Mr Liang, who is taking time off work as a glacier guide in Queenstown, New Zealand, found out about the closure of the Tanjong Pagar station last month.

The four friends then decided a historic train ride would cap their holiday nicely.

"It's not hot and stuffy on the train. You can walk around, enjoy the sights. There is more leg space, and it's not dangerous like buses which get into accidents all the time," said his friend, Mr Huang En Ci, 23, a sociology undergraduate at the National University of Singapore.

Stepping out to stretch her legs as the train stopped briefly at Gemas was Mrs Mary Ang, 58.

"This is what I love about train travel," said the housewife, who decided to take the opportunity to visit relatives in Kuala Lumpur so that she and her husband could take this last train back.

"You can hop off, people watch, get a sense of the different towns. Look at that coffee shop, how retro," she added, pointing to a coffee shop with whirring fans and walls painted a buttercup yellow.

She and her husband, a retired clerk, lamented the closing of the station.

"It's a station smack in the middle of the city, you know. It's so convenient for us. Woodlands is so far away," said Mrs Ang, who lives in Bukit Merah.
Train supervisor Mohd Sharif, 51, has noticed more Singaporeans on trains in the past month.

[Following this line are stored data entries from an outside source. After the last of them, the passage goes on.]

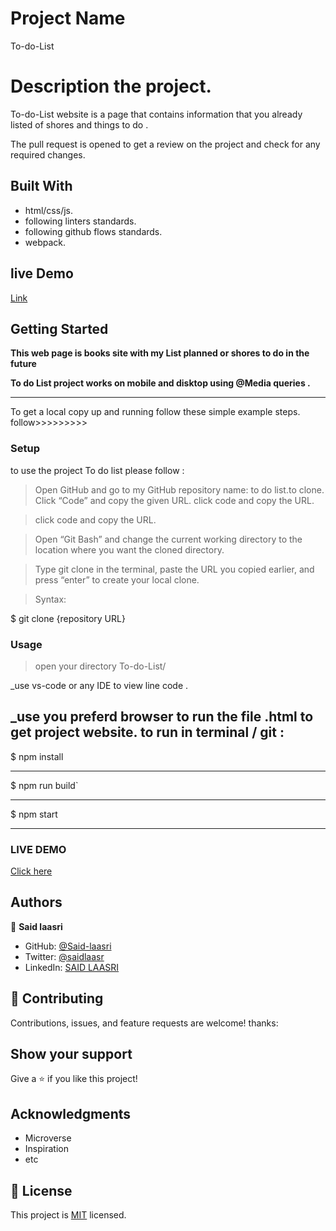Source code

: # Project Name
To-do-List

# Description the project.

To-do-List website is a page that contains information that you already  listed of shores and things to do .


The pull request is opened to get a review on the project and check for any required changes.

## Built With

- html/css/js.
- following linters standards.
- following github flows standards.
- webpack.

## live Demo

[Link](https://said-laasri.github.io/todo-list/)

## Getting Started

**This web page is books site with my List planned or shores to do in the future**

**To do List project  works on mobile and disktop using @Media queries .**
****************************************************
To get a local copy up and running follow these simple example steps.
follow>>>>>>>>>


### Setup

to use the project To do list please follow :
 >Open GitHub and go to my GitHub repository name: to do list.to clone.
 >Click “Code” and copy the given URL.
 >click code and copy the URL.

 >click code and copy the URL.

 >Open “Git Bash” and change the current working directory to the location where you want the cloned directory.

 >Type git clone in the terminal, paste the URL you copied earlier, and press “enter” to create your local clone.

 >Syntax:

  $ git clone {repository URL}

### Usage

>open your directory To-do-List/

_use vs-code or any IDE  to view line code .

_use you preferd browser to run the file .html to get project website.
to run in terminal / git  :
-----------------
 $ npm install
 *************
 $ npm run build`
****************
$ npm start
 _____________
 ###  LIVE DEMO
 
 [Click here](https://said-laasri.github.io/To-do-List/)

## Authors

👤 **Said laasri**

- GitHub: [@Said-laasri](https://github.com/Said-laasri)
- Twitter: [@saidlaasr](https://twitter.com/saidlaasr)
- LinkedIn: [SAID LAASRI](https://www.linkedin.com/in/said-laasri-8a4367172/)


## 🤝 Contributing

Contributions, issues, and feature requests are welcome!
thanks:


## Show your support

Give a ⭐️ if you like this project!

## Acknowledgments

- Microverse
- Inspiration
- etc

## 📝 License

This project is [MIT](./MIT.md) licensed.
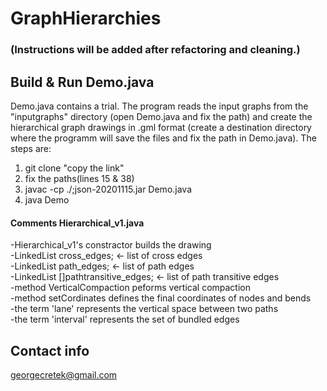 # GraphHierarchies
### (Instructions will be added after refactoring and cleaning.)
## Build & Run Demo.java
Demo.java contains a trial. The program reads the input graphs from the "inputgraphs" directory (open Demo.java and fix the path) and create the hierarchical 
graph drawings in .gml format (create a destination directory where the programm will save the files and fix the path in Demo.java). The steps are:
1) git clone "copy the link"
2) fix the paths(lines 15 & 38)
3) javac -cp ./;json-20201115.jar Demo.java
4) java Demo


#### Comments Hierarchical_v1.java
-Hierarchical_v1's constractor builds the drawing <br />
-LinkedList<LEdge> cross_edges;  <- list of cross edges<br />
-LinkedList<LEdge> path_edges;   <-  list of path edges<br />
-LinkedList<LEdge> []pathtransitive_edges;  <- list of path transitive edges<br />
-method VerticalCompaction peforms vertical compaction<br />
-method setCordinates defines the final coordinates of nodes and bends<br />
-the term 'lane' represents the vertical space between two paths<br />
-the term 'interval' represents the set of bundled edges<br />

## Contact info
georgecretek@gmail.com

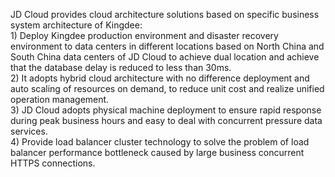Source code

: JD Cloud provides cloud architecture solutions based on specific business system architecture of Kingdee:<br/> 1) 	Deploy Kingdee production environment and disaster recovery environment to data centers in different locations based on North China and South China data centers of JD Cloud to achieve dual location and achieve that the database delay is reduced to less than 30ms. <br/>2)	It adopts hybrid cloud architecture with no difference deployment and auto scaling of resources on demand, to reduce unit cost and realize unified operation management. <br/>3)	JD Cloud adopts physical machine deployment to ensure rapid response during peak business hours and easy to deal with concurrent pressure data services. <br/>4)	Provide load balancer cluster technology to solve the problem of load balancer performance bottleneck caused by large business concurrent HTTPS connections.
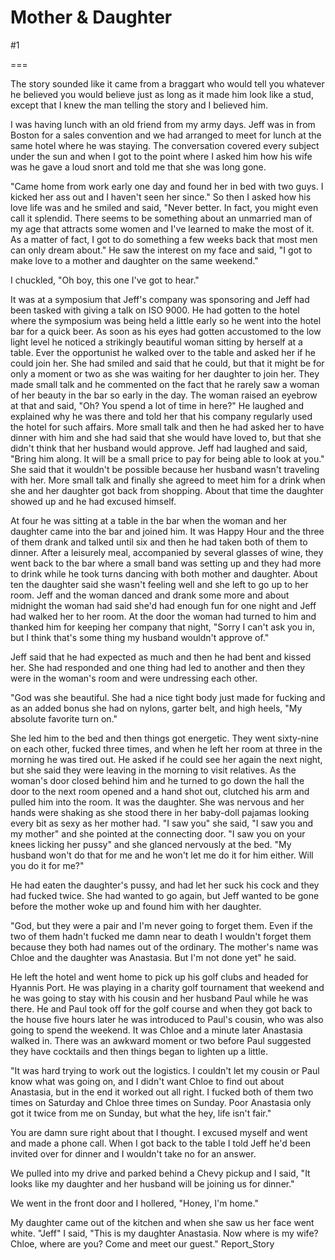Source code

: Mother &amp; Daughter
=====================
#1 

===

The story sounded like it came from a braggart who would tell you whatever he believed you would believe just as long as it made him look like a stud, except that I knew the man telling the story and I believed him. 

I was having lunch with an old friend from my army days. Jeff was in from Boston for a sales convention and we had arranged to meet for lunch at the same hotel where he was staying. The conversation covered every subject under the sun and when I got to the point where I asked him how his wife was he gave a loud snort and told me that she was long gone. 

"Came home from work early one day and found her in bed with two guys. I kicked her ass out and I haven't seen her since." So then I asked how his love life was and he smiled and said, "Never better. In fact, you might even call it splendid. There seems to be something about an unmarried man of my age that attracts some women and I've learned to make the most of it. As a matter of fact, I got to do something a few weeks back that most men can only dream about." He saw the interest on my face and said, "I got to make love to a mother and daughter on the same weekend." 

I chuckled, "Oh boy, this one I've got to hear." 

It was at a symposium that Jeff's company was sponsoring and Jeff had been tasked with giving a talk on ISO 9000. He had gotten to the hotel where the symposium was being held a little early so he went into the hotel bar for a quick beer. As soon as his eyes had gotten accustomed to the low light level he noticed a strikingly beautiful woman sitting by herself at a table. Ever the opportunist he walked over to the table and asked her if he could join her. She had smiled and said that he could, but that it might be for only a moment or two as she was waiting for her daughter to join her. They made small talk and he commented on the fact that he rarely saw a woman of her beauty in the bar so early in the day. The woman raised an eyebrow at that and said, "Oh? You spend a lot of time in here?" He laughed and explained why he was there and told her that his company regularly used the hotel for such affairs. More small talk and then he had asked her to have dinner with him and she had said that she would have loved to, but that she didn't think that her husband would approve. Jeff had laughed and said, "Bring him along. It will be a small price to pay for being able to look at you." She said that it wouldn't be possible because her husband wasn't traveling with her. More small talk and finally she agreed to meet him for a drink when she and her daughter got back from shopping. About that time the daughter showed up and he had excused himself. 

At four he was sitting at a table in the bar when the woman and her daughter came into the bar and joined him. It was Happy Hour and the three of them drank and talked until six and then he had taken both of them to dinner. After a leisurely meal, accompanied by several glasses of wine, they went back to the bar where a small band was setting up and they had more to drink while he took turns dancing with both mother and daughter. About ten the daughter said she wasn't feeling well and she left to go up to her room. Jeff and the woman danced and drank some more and about midnight the woman had said she'd had enough fun for one night and Jeff had walked her to her room. At the door the woman had turned to him and thanked him for keeping her company that night, "Sorry I can't ask you in, but I think that's some thing my husband wouldn't approve of." 

Jeff said that he had expected as much and then he had bent and kissed her. She had responded and one thing had led to another and then they were in the woman's room and were undressing each other. 

"God was she beautiful. She had a nice tight body just made for fucking and as an added bonus she had on nylons, garter belt, and high heels, "My absolute favorite turn on." 

She led him to the bed and then things got energetic. They went sixty-nine on each other, fucked three times, and when he left her room at three in the morning he was tired out. He asked if he could see her again the next night, but she said they were leaving in the morning to visit relatives. As the woman's door closed behind him and he turned to go down the hall the door to the next room opened and a hand shot out, clutched his arm and pulled him into the room. It was the daughter. She was nervous and her hands were shaking as she stood there in her baby-doll pajamas looking every bit as sexy as her mother had. "I saw you" she said, "I saw you and my mother" and she pointed at the connecting door. "I saw you on your knees licking her pussy" and she glanced nervously at the bed. "My husband won't do that for me and he won't let me do it for him either. Will you do it for me?" 

He had eaten the daughter's pussy, and had let her suck his cock and they had fucked twice. She had wanted to go again, but Jeff wanted to be gone before the mother woke up and found him with her daughter. 

"God, but they were a pair and I'm never going to forget them. Even if the two of them hadn't fucked me damn near to death I wouldn't forget them because they both had names out of the ordinary. The mother's name was Chloe and the daughter was Anastasia. But I'm not done yet" he said. 

He left the hotel and went home to pick up his golf clubs and headed for Hyannis Port. He was playing in a charity golf tournament that weekend and he was going to stay with his cousin and her husband Paul while he was there. He and Paul took off for the golf course and when they got back to the house five hours later he was introduced to Paul's cousin, who was also going to spend the weekend. It was Chloe and a minute later Anastasia walked in. There was an awkward moment or two before Paul suggested they have cocktails and then things began to lighten up a little. 

"It was hard trying to work out the logistics. I couldn't let my cousin or Paul know what was going on, and I didn't want Chloe to find out about Anastasia, but in the end it worked out all right. I fucked both of them two times on Saturday and Chloe three times on Sunday. Poor Anastasia only got it twice from me on Sunday, but what the hey, life isn't fair." 

You are damn sure right about that I thought. I excused myself and went and made a phone call. When I got back to the table I told Jeff he'd been invited over for dinner and I wouldn't take no for an answer. 

We pulled into my drive and parked behind a Chevy pickup and I said, "It looks like my daughter and her husband will be joining us for dinner." 

We went in the front door and I hollered, "Honey, I'm home." 

My daughter came out of the kitchen and when she saw us her face went white. "Jeff" I said, "This is my daughter Anastasia. Now where is my wife? Chloe, where are you? Come and meet our guest." Report_Story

"There were a lot of Singaporeans during the June holidays. Many parents took their families on short trips to Kluang and Johor Baru so that their children will know what train travel is all about," said Mr Sharif, who has been a KTM employee for more than 30 years.

In a carriage just before the driver's compartment, Mr P. Anantharajan, 48, was trying to log on to his laptop.

The KTM locomotive inspector (LI) who is based in Butterworth has just handed over driving duties to a colleague.

"A few of us LIs from all over Malaysia are here for the occasion," said the jovial man, who has driven trains for the past 30 years.

"I'm a third-generation train driver. My grandfather and father were also train drivers," said the father of two young children.

He admits he is a little sad at Tanjong Pagar station's closure, not least because the immigration officials and the railway staff have all become very good friends.

"But many things have changed since I started working as an assistant train driver 30 years ago," he said.

"Things can't stay forever. I guess some things just have to end."

I gave the station a long last look and bade it a silent adieu last night.

Somehow, I know that my train journeys back to Malaysia would never be quite the same again.